PROBLEM DESCRIPTION
Among the entries below, please repeat exactly and only the lines from the line containing "Recursão: Após a" to the line containing "14 \times \left( 2", both lines included.

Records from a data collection

☆ ☆ ☆ ☆ ☆

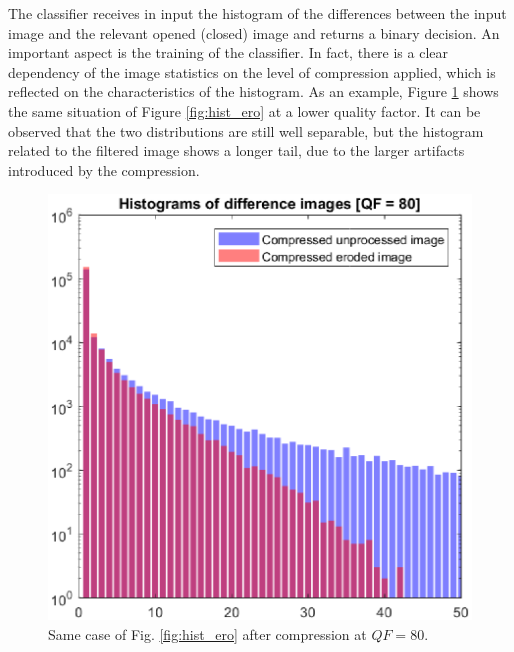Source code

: \documentclass[review]{elsarticle}
\begin{document}
The classifier receives in input the histogram of the differences between the input image and the relevant opened (closed) image and returns a binary decision. An important aspect is the training of the classifier. In fact, there is a clear dependency of the image statistics on the level of compression applied, which is reflected on the characteristics of the histogram. As an example, Figure \ref{fig:hist_ero_80} shows the same situation of Figure \ref{fig:hist_ero} at a lower quality factor. It can be observed that the two distributions are still well separable, but the histogram related to the filtered image shows a longer tail, due to the larger artifacts introduced by the compression.

\begin{figure}[t!]%
	\centering
	\includegraphics[scale=0.55]{hist_ero_80.eps}
	\caption{Same case of Fig. \ref{fig:hist_ero} after compression at $QF = 80$.}
	\label{fig:hist_ero_80}%
\end{figure}
\end{document}
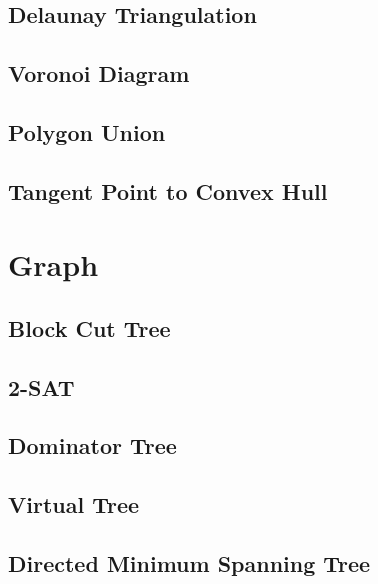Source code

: \documentclass{article}
\begin{document}
\subsection{Delaunay Triangulation}


\subsection{Voronoi Diagram}


\subsection{Polygon Union}


\subsection{Tangent Point to Convex Hull}


\section{Graph}

\subsection{Block Cut Tree}


\subsection{2-SAT}


\subsection{Dominator Tree}


\subsection{Virtual Tree}


\subsection{Directed Minimum Spanning Tree}

\end{document}
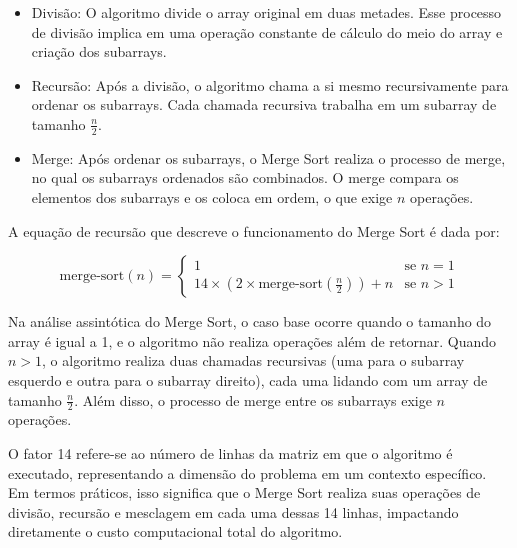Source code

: \begin{itemize}
    \item Divisão: O algoritmo divide o array original em duas metades. Esse processo de divisão implica em uma operação constante de cálculo do meio do array e criação dos subarrays.
    \item Recursão: Após a divisão, o algoritmo chama a si mesmo recursivamente para ordenar os subarrays. Cada chamada recursiva trabalha em um subarray de tamanho \( \frac{n}{2} \).
    \item Merge: Após ordenar os subarrays, o Merge Sort realiza o processo de merge, no qual os subarrays ordenados são combinados. O merge compara os elementos dos subarrays e os coloca em ordem, o que exige \( n \) operações.
\end{itemize}

A equação de recursão que descreve o funcionamento do Merge Sort é dada por:

\[
\text{merge-sort}(n) = 
\begin{cases} 
1 & \text{se } n = 1 \\
14 \times \left( 2 \times \text{merge-sort}\left(\frac{n}{2}\right) \right) + n & \text{se } n > 1
\end{cases}
\]

Na análise assintótica do Merge Sort, o caso base ocorre quando o tamanho do array é igual a 1, e o algoritmo não realiza operações além de retornar. Quando \( n > 1 \), o algoritmo realiza duas chamadas recursivas (uma para o subarray esquerdo e outra para o subarray direito), cada uma lidando com um array de tamanho \( \frac{n}{2} \). Além disso, o processo de merge entre os subarrays exige \( n \) operações.

O fator 14 refere-se ao número de linhas da matriz em que o algoritmo é executado, representando a dimensão do problema em um contexto específico. Em termos práticos, isso significa que o Merge Sort realiza suas operações de divisão, recursão e mesclagem em cada uma dessas 14 linhas, impactando diretamente o custo computacional total do algoritmo.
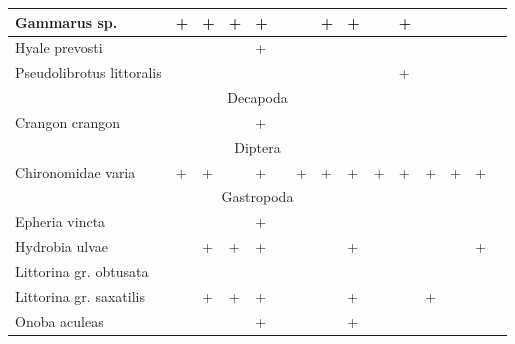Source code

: \begin{footnotesize}
\begin{longtable}{|p{2cm}|p{0.4cm}p{0.4cm}|p{0.4cm}p{0.4cm}|p{0.4cm}p{0.4cm}|p{0.35cm}p{0.35cm}p{0.35cm}|p{1cm}|p{0.5cm}p{0.5cm}|p{1cm}|p{1cm}|}
Gammarus sp.              & +         & +         & +         & +         &           &           & +        & +        &          & +               &          &          &          &            \\  \hline
Hyale prevosti            &           &           &           & +         &           &           &          &          &          &                 &          &          &          &            \\  \hline
Pseudolibrotus littoralis &           &           &           &           &           &           &          &          &          & +               &          &          &          &            \\ \hline
\multicolumn{15}{|c|}{Decapoda} \\ \hline
Crangon crangon           &           &           &           & +         &           &           &          &          &          &                 &          &          &          &            \\ \hline
\multicolumn{15}{|c|}{Diptera} \\ \hline
Chironomidae varia        & +         & +         &           & +         &           & +         & +        & +        & +        & +               & +        & +        & +        &            \\ \hline
\multicolumn{15}{|c|}{Gastropoda} \\ \hline
Epheria vincta            &           &           &           & +         &           &           &          &          &          &                 &          &          &          &            \\  \hline
Hydrobia ulvae            &           & +         & +         & +         &           &           &          & +        &          &                 &          &          & +        &            \\  \hline
Littorina gr. obtusata    &           &           &           &           &           &           &          &          &          &                 &          &          &          &            \\  \hline
Littorina gr. saxatilis   &           & +         & +         & +         &           &           &          & +        &          &                 & +        &          &          &            \\  \hline
Onoba aculeas             &           &           &           & +         &           &           &          & +        &          &                 &          &          &          &            \\  \hline

\end{longtable}
\end{footnotesize}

☆ ☆ ☆ ☆ ☆

EXERCISE RESULT
    \item Recursão: Após a divisão, o algoritmo chama a si mesmo recursivamente para ordenar os subarrays. Cada chamada recursiva trabalha em um subarray de tamanho \( \frac{n}{2} \).
    \item Merge: Após ordenar os subarrays, o Merge Sort realiza o processo de merge, no qual os subarrays ordenados são combinados. O merge compara os elementos dos subarrays e os coloca em ordem, o que exige \( n \) operações.
\end{itemize}

A equação de recursão que descreve o funcionamento do Merge Sort é dada por:

\[
\text{merge-sort}(n) = 
\begin{cases} 
1 & \text{se } n = 1 \\
14 \times \left( 2 \times \text{merge-sort}\left(\frac{n}{2}\right) \right) + n & \text{se } n > 1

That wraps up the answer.